Serving Clovis, Portales and the Surrounding Communities

Security agency candidate has plenty to prove

At the top levels, law enforcement is mainly about management. That’s why we hope the Senate Government Affairs Committee confirmation hearings on Bernard Kerik closely examine whether he has the management skills to run the mammoth and labyrinthine Department of Homeland Security, the job for which he was nominated by President Bush.

There’s no doubt he has much experience in enforcing the law. According to the New York Times profile, he has served in the U.S. Army, as a private security guard in Saudi Arabia, a jail warden in New Jersey and a New York City policeman, “becoming an undercover narcotics officer who sported a ponytail and diamond earrings when he worked the streets.”

He then headed the New York City Correction Department and became the city’s police commissioner in 2000.

Overseeing “the city’s response to the Sept. 11 attacks in 2001, he left office a few months later.” In 2003, President Bush sent him to Iraq to help establish the country’s security force.

But the Village Voice, a New York City newspaper, recently criticized his “penchant for leaving jobs before accomplishing his mission, and the sad facts in Iraq say he did not make a difference, at least not a positive one.”

These are fair criticisms, Charles Pena, a security policy expert at the Cato Institute, said. “On the other hand, he brings an important attribute: He is a first responder. If there is going to be another terrorist attack on America, who better to coordinate federal response than someone who has been there and done that?”

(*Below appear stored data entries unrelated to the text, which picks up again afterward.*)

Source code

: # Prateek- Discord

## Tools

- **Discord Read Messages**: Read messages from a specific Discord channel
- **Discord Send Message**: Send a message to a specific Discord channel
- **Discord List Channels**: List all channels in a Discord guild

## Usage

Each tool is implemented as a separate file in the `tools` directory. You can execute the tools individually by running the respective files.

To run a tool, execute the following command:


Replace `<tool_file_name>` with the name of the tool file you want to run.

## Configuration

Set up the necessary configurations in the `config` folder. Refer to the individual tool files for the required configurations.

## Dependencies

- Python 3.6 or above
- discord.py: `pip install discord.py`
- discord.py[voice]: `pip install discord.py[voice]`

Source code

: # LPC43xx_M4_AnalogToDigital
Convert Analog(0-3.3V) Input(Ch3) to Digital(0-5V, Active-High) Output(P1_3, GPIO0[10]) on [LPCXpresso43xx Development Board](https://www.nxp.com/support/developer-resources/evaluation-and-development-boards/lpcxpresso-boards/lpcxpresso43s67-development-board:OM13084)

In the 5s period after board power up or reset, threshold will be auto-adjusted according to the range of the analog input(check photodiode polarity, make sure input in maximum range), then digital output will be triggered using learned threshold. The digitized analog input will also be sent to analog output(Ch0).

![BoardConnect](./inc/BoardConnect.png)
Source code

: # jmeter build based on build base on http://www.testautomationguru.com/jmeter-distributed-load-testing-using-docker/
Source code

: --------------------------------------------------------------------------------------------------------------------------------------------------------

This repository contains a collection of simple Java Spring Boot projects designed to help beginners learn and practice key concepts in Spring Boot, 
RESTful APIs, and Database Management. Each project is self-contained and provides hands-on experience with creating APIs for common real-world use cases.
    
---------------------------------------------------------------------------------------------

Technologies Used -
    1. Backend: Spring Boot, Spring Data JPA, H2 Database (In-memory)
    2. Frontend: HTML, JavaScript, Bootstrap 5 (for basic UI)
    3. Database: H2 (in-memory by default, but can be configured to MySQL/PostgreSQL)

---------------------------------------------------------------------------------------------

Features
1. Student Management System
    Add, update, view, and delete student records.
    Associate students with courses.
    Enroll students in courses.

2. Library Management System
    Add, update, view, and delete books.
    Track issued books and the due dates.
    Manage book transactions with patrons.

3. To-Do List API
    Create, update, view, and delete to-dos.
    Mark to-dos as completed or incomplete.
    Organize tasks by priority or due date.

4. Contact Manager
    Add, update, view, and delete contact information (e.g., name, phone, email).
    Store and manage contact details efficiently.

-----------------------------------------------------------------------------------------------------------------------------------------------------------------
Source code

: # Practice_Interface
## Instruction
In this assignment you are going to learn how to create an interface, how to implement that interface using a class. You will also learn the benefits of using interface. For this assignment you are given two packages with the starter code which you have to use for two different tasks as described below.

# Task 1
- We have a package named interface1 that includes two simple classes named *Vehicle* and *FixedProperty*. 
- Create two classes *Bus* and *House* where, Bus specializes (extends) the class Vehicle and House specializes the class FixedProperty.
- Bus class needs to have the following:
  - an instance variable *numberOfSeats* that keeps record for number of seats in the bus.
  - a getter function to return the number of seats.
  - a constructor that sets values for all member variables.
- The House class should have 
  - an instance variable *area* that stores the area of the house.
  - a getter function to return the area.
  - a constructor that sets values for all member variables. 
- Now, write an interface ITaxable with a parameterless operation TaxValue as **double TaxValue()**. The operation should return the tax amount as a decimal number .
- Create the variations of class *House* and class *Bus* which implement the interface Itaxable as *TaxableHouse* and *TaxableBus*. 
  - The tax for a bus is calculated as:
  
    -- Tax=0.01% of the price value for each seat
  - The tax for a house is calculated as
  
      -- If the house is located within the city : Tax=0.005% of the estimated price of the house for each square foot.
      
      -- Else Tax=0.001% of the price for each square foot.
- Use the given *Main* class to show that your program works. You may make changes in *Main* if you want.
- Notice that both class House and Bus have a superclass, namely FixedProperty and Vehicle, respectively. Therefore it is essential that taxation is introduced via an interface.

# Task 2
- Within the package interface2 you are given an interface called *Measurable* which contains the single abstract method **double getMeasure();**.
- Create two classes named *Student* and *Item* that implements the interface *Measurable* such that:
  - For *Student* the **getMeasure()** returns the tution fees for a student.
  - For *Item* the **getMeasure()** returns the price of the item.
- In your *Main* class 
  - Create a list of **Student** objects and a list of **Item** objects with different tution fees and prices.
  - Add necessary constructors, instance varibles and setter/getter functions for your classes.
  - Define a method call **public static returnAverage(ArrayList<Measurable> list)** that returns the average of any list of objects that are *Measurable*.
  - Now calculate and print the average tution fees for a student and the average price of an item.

Pena said that for this new agency, which only was established two years ago, no one person has all the attributes necessary for the job. “It will be telling whom he picks as a deputy, whether it’s someone who can maneuver around the politics and the bureaucracy,” he said.

He said a “fair question” senators could ask would be where Kerik would look to form his management team. “It would show management savvy to say he understands he’s not capable of doing everything himself and would find people who would fill those slots for him.”

We also hope senators ask him about the USA Patriot Act, which Kerik has strongly supported but which we believe allows law enforcement to abridge certain civil rights. For this post, Americans need someone who will protect not only our lives but the liberties that make America unique.